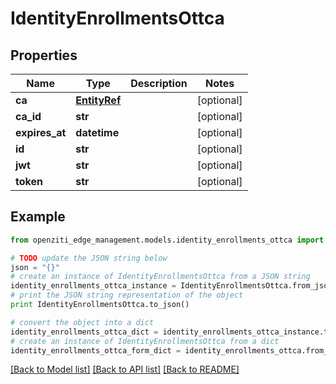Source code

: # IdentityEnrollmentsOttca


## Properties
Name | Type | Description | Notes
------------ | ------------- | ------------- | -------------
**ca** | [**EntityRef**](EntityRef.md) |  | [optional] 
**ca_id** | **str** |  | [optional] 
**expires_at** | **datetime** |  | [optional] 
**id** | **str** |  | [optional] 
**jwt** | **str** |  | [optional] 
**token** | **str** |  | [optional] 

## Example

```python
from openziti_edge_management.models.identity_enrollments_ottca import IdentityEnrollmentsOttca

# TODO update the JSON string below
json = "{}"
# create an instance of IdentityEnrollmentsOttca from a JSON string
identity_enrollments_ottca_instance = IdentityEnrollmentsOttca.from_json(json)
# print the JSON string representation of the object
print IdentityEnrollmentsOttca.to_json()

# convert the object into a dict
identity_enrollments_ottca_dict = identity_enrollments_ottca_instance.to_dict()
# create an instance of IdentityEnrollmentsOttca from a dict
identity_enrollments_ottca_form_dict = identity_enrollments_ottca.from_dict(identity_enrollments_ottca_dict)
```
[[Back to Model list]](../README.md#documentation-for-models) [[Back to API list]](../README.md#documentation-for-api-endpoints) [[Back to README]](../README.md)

---

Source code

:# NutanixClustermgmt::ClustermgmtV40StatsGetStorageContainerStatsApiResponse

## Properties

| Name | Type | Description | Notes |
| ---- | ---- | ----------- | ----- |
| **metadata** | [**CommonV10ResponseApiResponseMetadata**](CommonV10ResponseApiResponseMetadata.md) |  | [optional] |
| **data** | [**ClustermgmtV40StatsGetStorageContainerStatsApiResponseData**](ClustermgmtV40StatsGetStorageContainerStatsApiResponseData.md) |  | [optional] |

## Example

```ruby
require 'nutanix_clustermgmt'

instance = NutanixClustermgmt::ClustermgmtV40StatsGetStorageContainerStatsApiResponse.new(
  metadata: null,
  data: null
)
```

» **WHAT YOU ARE ASKED TO DO**
Check each line of the data above, and please copy the ones in which the string "print" occurs.

» **SOLUTION BELOW**
# print the JSON string representation of the object
print IdentityEnrollmentsOttca.to_json()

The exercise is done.